» What to do:
Using the listing below, give again exactly the lines from the line with "struct from linter" to the line with "- DDA és MidPoint", inclusive, without the pictures.

--- --- ---

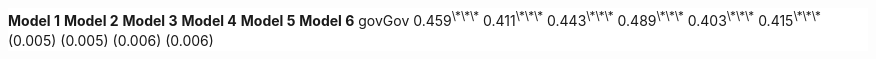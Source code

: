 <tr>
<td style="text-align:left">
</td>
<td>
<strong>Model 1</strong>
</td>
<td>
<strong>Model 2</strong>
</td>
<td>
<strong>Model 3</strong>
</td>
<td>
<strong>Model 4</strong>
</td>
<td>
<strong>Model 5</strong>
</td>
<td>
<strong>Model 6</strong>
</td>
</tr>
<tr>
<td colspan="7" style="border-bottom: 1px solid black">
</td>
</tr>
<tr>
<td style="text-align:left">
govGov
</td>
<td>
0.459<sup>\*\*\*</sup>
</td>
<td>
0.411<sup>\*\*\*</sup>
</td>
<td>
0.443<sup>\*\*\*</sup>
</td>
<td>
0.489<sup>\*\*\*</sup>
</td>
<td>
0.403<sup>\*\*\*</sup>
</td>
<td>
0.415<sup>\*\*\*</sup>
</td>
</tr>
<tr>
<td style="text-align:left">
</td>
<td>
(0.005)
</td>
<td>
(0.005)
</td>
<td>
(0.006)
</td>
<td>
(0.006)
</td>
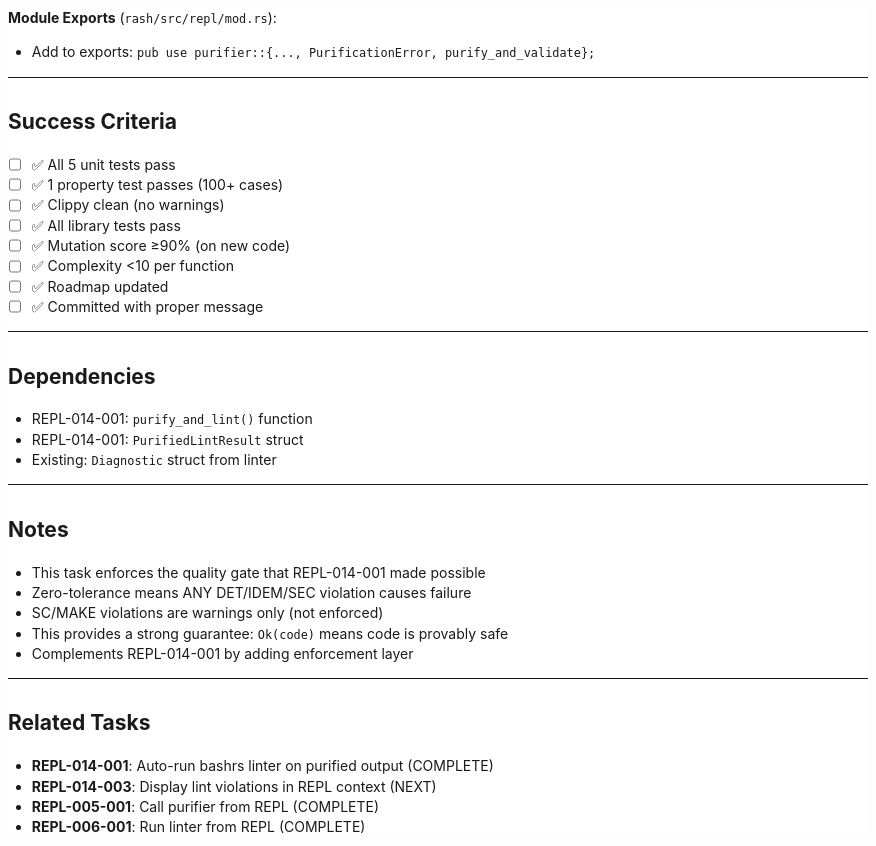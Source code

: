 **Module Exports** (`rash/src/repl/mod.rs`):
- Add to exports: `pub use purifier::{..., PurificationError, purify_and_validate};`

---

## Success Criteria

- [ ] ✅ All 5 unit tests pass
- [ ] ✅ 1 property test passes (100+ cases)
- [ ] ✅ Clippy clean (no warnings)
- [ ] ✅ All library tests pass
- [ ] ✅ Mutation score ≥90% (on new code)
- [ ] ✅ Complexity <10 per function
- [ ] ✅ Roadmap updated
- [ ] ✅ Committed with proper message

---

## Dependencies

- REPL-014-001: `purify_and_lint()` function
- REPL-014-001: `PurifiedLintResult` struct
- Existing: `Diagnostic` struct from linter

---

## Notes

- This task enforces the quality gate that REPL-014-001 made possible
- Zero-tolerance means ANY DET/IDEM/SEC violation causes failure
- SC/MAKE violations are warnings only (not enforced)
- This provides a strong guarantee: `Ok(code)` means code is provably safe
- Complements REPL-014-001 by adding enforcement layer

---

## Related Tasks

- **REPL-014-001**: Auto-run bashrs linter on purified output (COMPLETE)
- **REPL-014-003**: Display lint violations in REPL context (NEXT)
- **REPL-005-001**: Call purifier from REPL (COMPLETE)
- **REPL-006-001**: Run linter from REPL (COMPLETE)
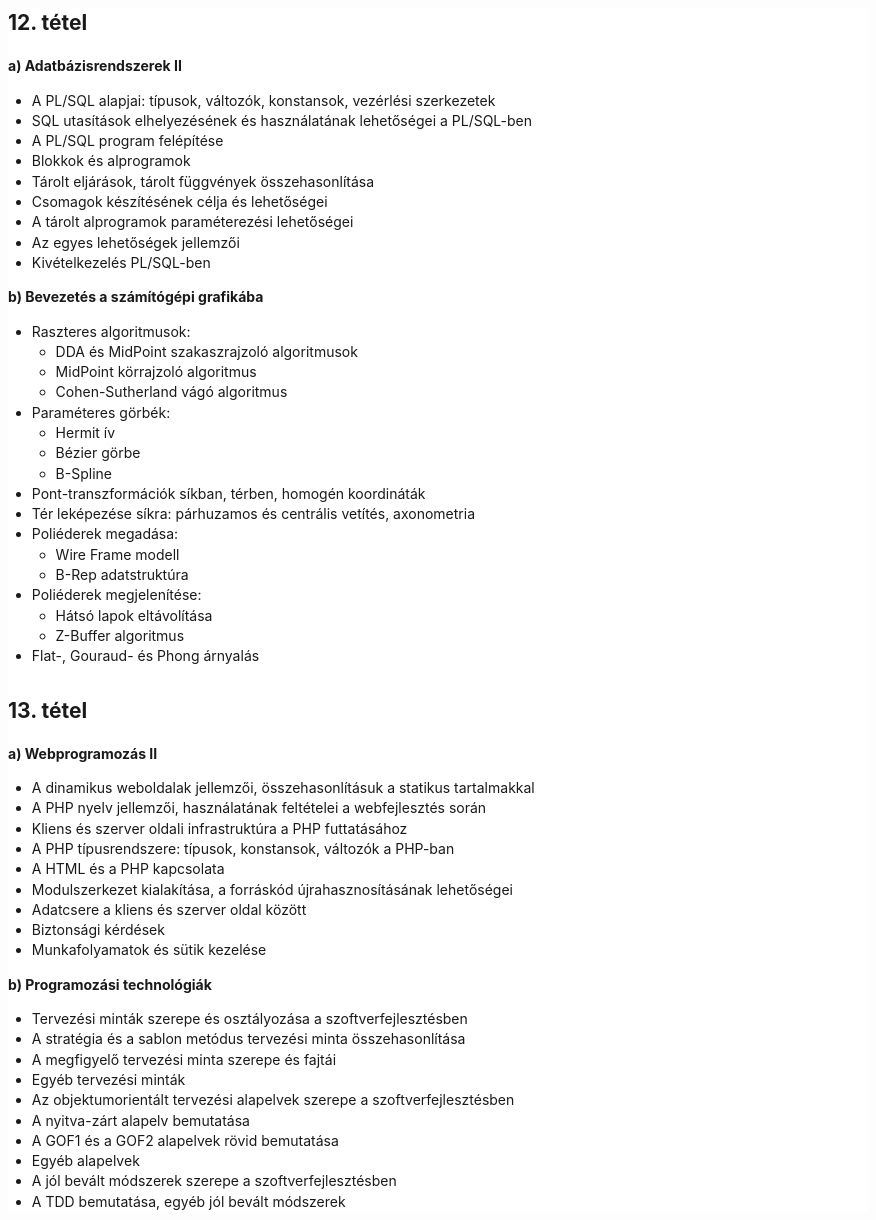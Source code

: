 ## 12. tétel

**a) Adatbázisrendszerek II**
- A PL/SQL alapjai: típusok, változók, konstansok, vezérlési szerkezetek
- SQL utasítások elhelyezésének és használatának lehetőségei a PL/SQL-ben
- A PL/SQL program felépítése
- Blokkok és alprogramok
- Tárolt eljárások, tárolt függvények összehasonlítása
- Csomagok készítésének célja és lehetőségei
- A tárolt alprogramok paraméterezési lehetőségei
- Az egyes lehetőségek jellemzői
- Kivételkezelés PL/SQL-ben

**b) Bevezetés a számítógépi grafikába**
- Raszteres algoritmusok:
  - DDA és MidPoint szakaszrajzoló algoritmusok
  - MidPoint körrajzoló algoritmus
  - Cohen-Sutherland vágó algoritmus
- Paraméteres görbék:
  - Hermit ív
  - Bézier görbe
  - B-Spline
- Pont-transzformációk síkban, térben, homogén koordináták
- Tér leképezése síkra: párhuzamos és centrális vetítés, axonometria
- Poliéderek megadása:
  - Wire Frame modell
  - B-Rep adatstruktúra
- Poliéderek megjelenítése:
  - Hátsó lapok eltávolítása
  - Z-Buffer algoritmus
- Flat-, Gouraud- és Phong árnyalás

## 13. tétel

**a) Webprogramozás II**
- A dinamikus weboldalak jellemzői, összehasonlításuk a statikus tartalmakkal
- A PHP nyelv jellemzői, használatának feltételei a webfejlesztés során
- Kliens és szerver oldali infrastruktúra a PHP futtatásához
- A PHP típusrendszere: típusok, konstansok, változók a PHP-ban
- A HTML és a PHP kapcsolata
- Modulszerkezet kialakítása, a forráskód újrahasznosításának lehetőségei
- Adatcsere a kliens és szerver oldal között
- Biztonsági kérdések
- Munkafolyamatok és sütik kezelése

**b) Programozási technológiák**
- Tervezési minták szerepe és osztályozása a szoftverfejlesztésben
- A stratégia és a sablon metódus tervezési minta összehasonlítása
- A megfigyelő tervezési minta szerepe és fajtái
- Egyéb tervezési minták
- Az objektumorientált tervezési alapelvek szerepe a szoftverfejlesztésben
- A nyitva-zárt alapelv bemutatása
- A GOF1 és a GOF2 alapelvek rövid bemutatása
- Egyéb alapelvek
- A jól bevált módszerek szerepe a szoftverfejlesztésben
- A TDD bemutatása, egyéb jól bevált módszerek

--- --- ---

» Answer to this task:
- Existing: `Diagnostic` struct from linter

---

## Notes

- This task enforces the quality gate that REPL-014-001 made possible
- Zero-tolerance means ANY DET/IDEM/SEC violation causes failure
- SC/MAKE violations are warnings only (not enforced)
- This provides a strong guarantee: `Ok(code)` means code is provably safe
- Complements REPL-014-001 by adding enforcement layer

---

## Related Tasks

- **REPL-014-001**: Auto-run bashrs linter on purified output (COMPLETE)
- **REPL-014-003**: Display lint violations in REPL context (NEXT)
- **REPL-005-001**: Call purifier from REPL (COMPLETE)
- **REPL-006-001**: Run linter from REPL (COMPLETE)
Source code

: ## 12. tétel

**a) Adatbázisrendszerek II**
- A PL/SQL alapjai: típusok, változók, konstansok, vezérlési szerkezetek
- SQL utasítások elhelyezésének és használatának lehetőségei a PL/SQL-ben
- A PL/SQL program felépítése
- Blokkok és alprogramok
- Tárolt eljárások, tárolt függvények összehasonlítása
- Csomagok készítésének célja és lehetőségei
- A tárolt alprogramok paraméterezési lehetőségei
- Az egyes lehetőségek jellemzői
- Kivételkezelés PL/SQL-ben

**b) Bevezetés a számítógépi grafikába**
- Raszteres algoritmusok:
  - DDA és MidPoint szakaszrajzoló algoritmusok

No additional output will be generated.